My fellow colleagues in the donor community and I are aiming to make this easier.

As you will read more about in this issue of CLUED-iN, several donor organizations launched the Million Lives Club to identify the organizations that provide value to a million customers or more, living on less than $5 per day, and those that are on their way to a million customers in the next 18 months.

We intend to end up with an “S&P 500” of innovative, customer-driven solutions that can serve as the barometer of impact we are achieving as a global community. For us, instead of the S&P 500 or “Standards and Poor’s 500 list of companies” we are looking for an “S4P” or “Standards for the Poor” meaning a list of organizations that are improving the living standards and potential for the poor at massive scale, and delivering value while they do it.

No one asks for evidence if a Coke is drinkable or a Tesla is drivable. Why? Because people provide that evidence of their value by purchasing them. Let’s structure our impact measurement frameworks to include this same, most critical evidence—do people actually want the products and services that inclusive businesses are selling?
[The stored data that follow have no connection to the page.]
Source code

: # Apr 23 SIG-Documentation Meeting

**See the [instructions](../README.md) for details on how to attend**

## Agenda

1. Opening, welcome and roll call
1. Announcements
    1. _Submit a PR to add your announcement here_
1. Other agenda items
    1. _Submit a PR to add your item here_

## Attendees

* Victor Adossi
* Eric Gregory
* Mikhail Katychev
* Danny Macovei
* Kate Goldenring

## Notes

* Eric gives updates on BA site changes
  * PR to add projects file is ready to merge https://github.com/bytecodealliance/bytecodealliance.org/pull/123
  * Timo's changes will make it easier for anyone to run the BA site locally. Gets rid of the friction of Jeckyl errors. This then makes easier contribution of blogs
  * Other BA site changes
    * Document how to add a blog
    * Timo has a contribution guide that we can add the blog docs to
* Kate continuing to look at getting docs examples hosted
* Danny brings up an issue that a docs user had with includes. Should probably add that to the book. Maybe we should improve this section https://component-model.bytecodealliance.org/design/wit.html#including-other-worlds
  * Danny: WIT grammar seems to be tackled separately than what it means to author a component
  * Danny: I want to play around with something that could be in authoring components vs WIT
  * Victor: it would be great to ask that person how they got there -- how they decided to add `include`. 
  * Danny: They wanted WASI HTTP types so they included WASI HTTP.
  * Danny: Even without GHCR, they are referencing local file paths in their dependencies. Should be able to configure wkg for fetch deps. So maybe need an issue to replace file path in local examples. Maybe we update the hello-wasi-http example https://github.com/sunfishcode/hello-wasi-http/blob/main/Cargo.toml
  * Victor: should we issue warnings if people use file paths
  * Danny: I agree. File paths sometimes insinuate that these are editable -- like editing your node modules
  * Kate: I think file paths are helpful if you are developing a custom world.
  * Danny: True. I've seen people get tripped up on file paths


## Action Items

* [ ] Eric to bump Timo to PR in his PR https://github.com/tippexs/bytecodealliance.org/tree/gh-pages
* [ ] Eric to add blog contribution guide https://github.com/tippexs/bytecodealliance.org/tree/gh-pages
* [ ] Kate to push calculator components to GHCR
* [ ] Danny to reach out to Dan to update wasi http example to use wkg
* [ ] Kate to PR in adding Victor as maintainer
How well an innovation works doesn’t matter if people don’t use it. So, our evidence, monitoring, evaluation and impact assessments should look at impact as reflected by the customer’s decisions. Leaving out this factor in the evidence journey is to waste precious resources for nobody’s gain.

I remember being impressed by a cook stove that reduced smoke and other unhealthy carcinogens. I thought, finally, women would breathe better and no longer would their lungs be harmed by the daily task of meal preparation. Framed this way, the cook stove was a cleaner alternative, which pointed to a win. But months later, during program evaluation, those cleaner stoves were often found repurposed as foot stools. As it turned out, they made the food taste different, and for women who took pride in the meals they prepared, this made the stoves useless. In fact, the women who owned them openly discouraged friends and family from using them.
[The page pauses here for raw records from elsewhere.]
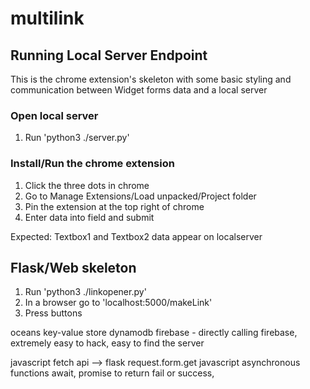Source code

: # multilink

## Running Local Server Endpoint
This is the chrome extension's skeleton with some basic styling and communication between Widget forms data and a local server

### Open local server
1. Run 'python3 ./server.py'

### Install/Run the chrome extension
1. Click the three dots in chrome
2. Go to Manage Extensions/Load unpacked/Project folder
3. Pin the extension at the top right of chrome
4. Enter data into field and submit 

Expected: Textbox1 and Textbox2 data appear on localserver

## Flask/Web skeleton
 1. Run 'python3 ./linkopener.py'
 2. In a browser go to 'localhost:5000/makeLink'
 3. Press buttons


oceans
key-value store
dynamodb
firebase - directly calling firebase, extremely easy to hack, easy to find the server

javascript fetch api --> flask request.form.get
javascript asynchronous functions await, promise to return fail or success,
Can you imagine how much more effective we could have been if the original question we asked was, “What matters most to a woman when cooking? Is this a solution the woman would prefer to cook with?”

In fact, once the issue of flavor was raised, small tweaks were able to be made that made the cook stoves a success.

I hope that the coming year can seed a revolution of customer-centricity that will make our industry enthusiastic about finding and deploying as many creative ways as possible to solicit customer feedback, insight, and preference—and prioritize that information as key factors in the evidence of impact we seek.

Most of all, I hope to see a shift away from “heroes.” Instead, let’s celebrate the customer-centric, social, local, small and medium emerging businesses that are putting their customers first. Indeed, it is these businesses which are driving business models based on customer-defined value, and staying laser-focused on empowering a customer who is progressing on their journey to the ultimate impact we collectively seek—self-reliance.

Alexis Bonnell
Alexis Bonnell is the Division Chief of Applied Innovation and Acceleration in the U.S. Global Development Lab of USAID. Alexis has delivered humanitarian and development programming in over 25 countries, in almost every sector from education to stabilisation. Her more than 20 years of experience in management and communications has provided her incredible opportunities to work on/with: Wall Street, “Dot.coms”, Middle East Peace Plan, Afghan and Iraq Elections, global emergency response coordination and major logistics operations. Her focus is how to leverage science, technology, innovation, and partnership for greater impact. Alexis founded the Global Innovation Exchange, and has been lucky enough to see USAID invest in more than 1,000 social innovators and entrepreneurs, changing millions of lives around the world.